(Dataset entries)
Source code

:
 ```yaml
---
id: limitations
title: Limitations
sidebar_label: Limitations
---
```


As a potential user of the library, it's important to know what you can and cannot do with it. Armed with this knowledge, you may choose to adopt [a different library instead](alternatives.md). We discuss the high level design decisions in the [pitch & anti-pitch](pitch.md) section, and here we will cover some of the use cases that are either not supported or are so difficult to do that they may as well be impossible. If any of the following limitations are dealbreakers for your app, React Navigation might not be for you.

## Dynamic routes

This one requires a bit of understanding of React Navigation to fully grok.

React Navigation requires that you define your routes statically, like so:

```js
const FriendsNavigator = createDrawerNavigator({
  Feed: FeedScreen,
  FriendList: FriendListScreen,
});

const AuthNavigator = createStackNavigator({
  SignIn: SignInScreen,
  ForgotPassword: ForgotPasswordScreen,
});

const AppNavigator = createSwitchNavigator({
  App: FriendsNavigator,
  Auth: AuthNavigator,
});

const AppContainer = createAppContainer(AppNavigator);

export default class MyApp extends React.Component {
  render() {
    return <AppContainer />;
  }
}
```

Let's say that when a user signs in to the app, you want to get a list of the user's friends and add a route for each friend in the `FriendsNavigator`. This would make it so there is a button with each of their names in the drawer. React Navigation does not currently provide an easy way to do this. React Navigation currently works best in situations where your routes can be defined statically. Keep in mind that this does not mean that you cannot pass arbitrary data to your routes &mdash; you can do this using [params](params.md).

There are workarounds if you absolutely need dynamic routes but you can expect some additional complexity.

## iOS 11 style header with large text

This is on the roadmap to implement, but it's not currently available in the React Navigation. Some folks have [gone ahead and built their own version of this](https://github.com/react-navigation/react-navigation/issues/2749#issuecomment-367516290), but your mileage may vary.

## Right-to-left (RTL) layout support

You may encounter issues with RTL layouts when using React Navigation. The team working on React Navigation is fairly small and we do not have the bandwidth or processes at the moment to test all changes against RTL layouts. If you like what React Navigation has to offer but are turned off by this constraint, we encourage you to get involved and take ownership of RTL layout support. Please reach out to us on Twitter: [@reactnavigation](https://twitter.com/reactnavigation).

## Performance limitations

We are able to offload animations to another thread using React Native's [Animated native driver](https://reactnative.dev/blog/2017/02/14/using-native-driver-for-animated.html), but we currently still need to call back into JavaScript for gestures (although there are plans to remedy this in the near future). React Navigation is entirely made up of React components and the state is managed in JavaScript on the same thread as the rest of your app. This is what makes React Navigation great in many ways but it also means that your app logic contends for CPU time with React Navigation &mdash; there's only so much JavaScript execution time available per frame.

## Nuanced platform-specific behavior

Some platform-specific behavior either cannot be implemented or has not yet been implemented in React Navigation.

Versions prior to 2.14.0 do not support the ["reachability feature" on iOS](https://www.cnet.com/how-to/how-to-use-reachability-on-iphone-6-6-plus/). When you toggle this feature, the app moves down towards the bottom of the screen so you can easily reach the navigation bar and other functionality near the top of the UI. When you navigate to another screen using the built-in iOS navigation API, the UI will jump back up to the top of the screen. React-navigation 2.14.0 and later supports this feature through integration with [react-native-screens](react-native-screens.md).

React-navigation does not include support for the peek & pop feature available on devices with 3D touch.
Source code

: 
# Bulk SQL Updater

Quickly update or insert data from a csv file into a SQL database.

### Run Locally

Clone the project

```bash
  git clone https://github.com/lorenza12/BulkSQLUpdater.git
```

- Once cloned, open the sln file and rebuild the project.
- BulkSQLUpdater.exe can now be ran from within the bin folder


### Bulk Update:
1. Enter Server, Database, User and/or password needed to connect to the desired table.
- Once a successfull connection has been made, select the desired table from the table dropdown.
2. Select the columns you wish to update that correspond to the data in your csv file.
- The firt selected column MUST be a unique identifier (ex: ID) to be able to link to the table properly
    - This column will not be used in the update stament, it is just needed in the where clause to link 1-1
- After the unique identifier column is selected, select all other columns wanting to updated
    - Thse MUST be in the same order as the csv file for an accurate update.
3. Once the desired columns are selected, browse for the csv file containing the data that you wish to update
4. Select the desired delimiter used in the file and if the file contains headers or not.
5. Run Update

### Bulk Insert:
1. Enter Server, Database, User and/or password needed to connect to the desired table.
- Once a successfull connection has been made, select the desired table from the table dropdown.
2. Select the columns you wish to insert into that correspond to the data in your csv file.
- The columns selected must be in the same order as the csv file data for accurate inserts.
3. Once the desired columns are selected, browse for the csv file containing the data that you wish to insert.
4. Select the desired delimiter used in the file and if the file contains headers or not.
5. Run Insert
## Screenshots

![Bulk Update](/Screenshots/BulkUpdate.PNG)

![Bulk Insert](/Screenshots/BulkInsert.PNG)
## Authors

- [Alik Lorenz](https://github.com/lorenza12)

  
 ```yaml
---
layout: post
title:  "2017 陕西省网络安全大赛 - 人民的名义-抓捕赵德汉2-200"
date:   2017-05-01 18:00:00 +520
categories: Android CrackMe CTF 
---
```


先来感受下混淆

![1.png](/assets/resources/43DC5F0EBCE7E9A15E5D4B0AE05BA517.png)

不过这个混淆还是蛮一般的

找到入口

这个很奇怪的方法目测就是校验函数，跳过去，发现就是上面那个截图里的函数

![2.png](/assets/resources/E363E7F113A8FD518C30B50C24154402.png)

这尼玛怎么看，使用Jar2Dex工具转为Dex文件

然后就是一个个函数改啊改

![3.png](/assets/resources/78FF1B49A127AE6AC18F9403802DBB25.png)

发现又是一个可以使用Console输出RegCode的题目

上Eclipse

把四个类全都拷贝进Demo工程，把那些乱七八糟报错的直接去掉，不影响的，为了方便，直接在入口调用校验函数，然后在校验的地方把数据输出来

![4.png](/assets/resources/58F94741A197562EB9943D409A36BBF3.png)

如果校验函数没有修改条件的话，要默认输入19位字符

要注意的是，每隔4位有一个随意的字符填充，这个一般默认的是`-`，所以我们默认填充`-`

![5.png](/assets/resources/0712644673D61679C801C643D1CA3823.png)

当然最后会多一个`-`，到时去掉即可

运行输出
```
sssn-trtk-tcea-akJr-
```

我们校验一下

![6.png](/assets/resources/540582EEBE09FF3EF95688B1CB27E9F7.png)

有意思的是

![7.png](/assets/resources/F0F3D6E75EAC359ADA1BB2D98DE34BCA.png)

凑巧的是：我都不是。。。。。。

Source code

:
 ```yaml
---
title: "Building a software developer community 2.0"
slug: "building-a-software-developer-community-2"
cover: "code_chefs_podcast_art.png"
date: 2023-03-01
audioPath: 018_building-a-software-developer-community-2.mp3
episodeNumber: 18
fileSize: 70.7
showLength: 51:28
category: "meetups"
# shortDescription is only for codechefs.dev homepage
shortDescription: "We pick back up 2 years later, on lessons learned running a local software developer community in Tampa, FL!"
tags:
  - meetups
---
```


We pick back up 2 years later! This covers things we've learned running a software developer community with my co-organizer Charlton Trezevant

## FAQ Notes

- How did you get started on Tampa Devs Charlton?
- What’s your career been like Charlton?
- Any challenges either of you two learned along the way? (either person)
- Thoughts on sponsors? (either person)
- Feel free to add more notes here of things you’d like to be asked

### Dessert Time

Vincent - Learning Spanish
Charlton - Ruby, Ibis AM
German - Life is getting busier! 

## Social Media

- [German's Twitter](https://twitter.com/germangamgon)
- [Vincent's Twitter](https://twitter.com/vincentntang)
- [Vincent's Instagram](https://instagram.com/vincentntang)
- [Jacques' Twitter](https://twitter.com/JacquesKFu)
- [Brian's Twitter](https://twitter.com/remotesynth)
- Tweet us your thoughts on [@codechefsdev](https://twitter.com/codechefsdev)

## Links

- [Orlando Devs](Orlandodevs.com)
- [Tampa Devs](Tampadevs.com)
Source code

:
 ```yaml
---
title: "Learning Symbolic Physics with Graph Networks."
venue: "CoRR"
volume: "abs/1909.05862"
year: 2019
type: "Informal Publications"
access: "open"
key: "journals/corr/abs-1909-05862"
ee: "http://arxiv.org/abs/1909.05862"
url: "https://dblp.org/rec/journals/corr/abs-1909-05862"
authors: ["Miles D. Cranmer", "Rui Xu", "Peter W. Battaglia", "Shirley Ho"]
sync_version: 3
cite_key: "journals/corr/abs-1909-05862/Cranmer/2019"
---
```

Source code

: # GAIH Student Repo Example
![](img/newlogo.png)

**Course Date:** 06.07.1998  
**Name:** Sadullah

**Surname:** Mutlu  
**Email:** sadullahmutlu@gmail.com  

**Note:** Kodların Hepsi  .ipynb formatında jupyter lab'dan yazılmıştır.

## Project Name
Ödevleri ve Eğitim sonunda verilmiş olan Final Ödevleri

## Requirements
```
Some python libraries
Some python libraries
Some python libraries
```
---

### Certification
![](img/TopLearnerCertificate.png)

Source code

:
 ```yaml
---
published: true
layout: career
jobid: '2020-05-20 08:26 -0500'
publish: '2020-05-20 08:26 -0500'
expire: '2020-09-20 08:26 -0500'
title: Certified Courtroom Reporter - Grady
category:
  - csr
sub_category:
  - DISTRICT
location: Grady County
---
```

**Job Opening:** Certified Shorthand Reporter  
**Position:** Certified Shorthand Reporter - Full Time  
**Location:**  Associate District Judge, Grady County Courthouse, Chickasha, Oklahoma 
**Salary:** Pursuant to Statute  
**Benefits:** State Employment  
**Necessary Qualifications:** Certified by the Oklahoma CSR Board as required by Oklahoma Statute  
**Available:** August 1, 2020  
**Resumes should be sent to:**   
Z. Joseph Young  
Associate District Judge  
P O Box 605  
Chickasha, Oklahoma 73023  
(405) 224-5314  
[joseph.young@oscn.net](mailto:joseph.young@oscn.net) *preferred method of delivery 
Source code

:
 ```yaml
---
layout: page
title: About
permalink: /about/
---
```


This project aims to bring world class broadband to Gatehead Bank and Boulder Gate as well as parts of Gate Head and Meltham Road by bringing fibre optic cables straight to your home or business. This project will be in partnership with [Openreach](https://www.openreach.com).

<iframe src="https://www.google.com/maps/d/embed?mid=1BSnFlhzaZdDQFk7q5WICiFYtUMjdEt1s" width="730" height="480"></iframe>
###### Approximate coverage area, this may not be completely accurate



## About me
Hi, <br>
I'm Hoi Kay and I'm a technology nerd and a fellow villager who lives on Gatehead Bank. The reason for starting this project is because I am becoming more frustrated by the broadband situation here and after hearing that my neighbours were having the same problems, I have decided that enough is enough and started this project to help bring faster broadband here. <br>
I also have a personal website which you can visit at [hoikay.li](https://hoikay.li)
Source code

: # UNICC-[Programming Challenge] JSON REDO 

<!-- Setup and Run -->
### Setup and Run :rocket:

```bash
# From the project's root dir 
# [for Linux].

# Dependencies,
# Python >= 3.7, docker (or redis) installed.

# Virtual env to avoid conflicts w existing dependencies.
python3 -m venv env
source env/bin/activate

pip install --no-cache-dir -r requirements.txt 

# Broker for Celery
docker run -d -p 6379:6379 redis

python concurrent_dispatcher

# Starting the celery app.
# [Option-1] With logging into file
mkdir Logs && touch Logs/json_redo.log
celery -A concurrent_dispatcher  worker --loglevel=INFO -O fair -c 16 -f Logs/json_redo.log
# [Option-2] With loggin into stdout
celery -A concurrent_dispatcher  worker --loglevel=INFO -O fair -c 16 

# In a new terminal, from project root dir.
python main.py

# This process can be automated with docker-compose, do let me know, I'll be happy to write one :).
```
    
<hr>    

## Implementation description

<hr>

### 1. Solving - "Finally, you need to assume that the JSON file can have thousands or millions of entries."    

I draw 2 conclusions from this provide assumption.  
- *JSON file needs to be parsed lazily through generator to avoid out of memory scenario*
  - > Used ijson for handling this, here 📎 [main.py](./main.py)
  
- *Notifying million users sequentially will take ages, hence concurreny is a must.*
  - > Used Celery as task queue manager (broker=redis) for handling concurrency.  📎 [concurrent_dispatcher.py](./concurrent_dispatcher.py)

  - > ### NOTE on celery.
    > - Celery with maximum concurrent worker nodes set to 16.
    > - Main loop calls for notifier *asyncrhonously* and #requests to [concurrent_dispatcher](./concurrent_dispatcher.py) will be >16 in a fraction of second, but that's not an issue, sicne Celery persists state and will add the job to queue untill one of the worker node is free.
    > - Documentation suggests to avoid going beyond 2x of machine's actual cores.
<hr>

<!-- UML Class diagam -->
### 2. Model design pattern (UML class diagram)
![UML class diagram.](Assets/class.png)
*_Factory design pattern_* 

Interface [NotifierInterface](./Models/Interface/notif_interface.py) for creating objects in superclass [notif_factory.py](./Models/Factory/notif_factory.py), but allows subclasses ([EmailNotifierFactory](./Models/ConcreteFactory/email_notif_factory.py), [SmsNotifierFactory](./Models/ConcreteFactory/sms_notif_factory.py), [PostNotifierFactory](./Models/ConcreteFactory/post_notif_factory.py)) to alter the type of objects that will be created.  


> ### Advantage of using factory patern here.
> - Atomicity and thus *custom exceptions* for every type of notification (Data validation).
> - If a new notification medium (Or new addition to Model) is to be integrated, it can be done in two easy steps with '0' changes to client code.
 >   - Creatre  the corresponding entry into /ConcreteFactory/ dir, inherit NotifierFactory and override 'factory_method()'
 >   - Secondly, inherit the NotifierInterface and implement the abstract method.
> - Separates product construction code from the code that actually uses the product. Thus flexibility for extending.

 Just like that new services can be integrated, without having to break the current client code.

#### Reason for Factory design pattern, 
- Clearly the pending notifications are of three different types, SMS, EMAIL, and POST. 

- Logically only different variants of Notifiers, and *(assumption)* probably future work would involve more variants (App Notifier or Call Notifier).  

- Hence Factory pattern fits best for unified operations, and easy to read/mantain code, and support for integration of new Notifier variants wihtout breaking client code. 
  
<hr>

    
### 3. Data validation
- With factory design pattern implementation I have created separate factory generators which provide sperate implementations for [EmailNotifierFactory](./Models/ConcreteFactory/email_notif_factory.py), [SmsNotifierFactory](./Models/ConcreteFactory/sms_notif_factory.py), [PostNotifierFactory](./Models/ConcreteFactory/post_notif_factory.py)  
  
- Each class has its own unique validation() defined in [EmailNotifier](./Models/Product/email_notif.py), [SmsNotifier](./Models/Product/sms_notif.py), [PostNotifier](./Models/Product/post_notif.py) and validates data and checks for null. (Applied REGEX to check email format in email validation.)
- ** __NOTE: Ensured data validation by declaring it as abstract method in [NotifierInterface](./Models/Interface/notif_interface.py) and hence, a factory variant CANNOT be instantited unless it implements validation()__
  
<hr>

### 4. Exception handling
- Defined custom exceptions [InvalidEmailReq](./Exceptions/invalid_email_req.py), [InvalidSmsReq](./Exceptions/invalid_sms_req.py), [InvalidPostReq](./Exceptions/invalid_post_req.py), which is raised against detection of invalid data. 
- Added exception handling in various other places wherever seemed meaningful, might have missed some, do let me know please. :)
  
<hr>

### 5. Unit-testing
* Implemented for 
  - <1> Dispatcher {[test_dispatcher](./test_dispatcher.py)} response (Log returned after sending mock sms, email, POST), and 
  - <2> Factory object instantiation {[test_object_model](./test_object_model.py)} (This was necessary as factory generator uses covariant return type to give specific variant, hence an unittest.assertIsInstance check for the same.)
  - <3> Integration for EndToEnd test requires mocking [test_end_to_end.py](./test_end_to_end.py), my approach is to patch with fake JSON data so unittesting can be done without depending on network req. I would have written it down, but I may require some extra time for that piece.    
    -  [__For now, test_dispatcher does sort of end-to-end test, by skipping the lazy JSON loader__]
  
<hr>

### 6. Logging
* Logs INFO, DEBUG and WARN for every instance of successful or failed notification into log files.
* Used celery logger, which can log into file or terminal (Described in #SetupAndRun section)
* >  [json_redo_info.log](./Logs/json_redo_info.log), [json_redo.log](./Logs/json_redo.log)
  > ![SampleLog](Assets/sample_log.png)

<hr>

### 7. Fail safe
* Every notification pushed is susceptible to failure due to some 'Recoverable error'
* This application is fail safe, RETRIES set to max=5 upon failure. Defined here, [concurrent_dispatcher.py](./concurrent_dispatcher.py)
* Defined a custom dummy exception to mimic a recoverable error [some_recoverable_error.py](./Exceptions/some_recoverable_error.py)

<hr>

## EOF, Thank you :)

▶ **What you need to do**: Look through the entries. Copy out each line with "ConcreteFactory" in it.

▶ **Result of the task**:
Interface [NotifierInterface](./Models/Interface/notif_interface.py) for creating objects in superclass [notif_factory.py](./Models/Factory/notif_factory.py), but allows subclasses ([EmailNotifierFactory](./Models/ConcreteFactory/email_notif_factory.py), [SmsNotifierFactory](./Models/ConcreteFactory/sms_notif_factory.py), [PostNotifierFactory](./Models/ConcreteFactory/post_notif_factory.py)) to alter the type of objects that will be created.  
 >   - Creatre  the corresponding entry into /ConcreteFactory/ dir, inherit NotifierFactory and override 'factory_method()'
- With factory design pattern implementation I have created separate factory generators which provide sperate implementations for [EmailNotifierFactory](./Models/ConcreteFactory/email_notif_factory.py), [SmsNotifierFactory](./Models/ConcreteFactory/sms_notif_factory.py), [PostNotifierFactory](./Models/ConcreteFactory/post_notif_factory.py)  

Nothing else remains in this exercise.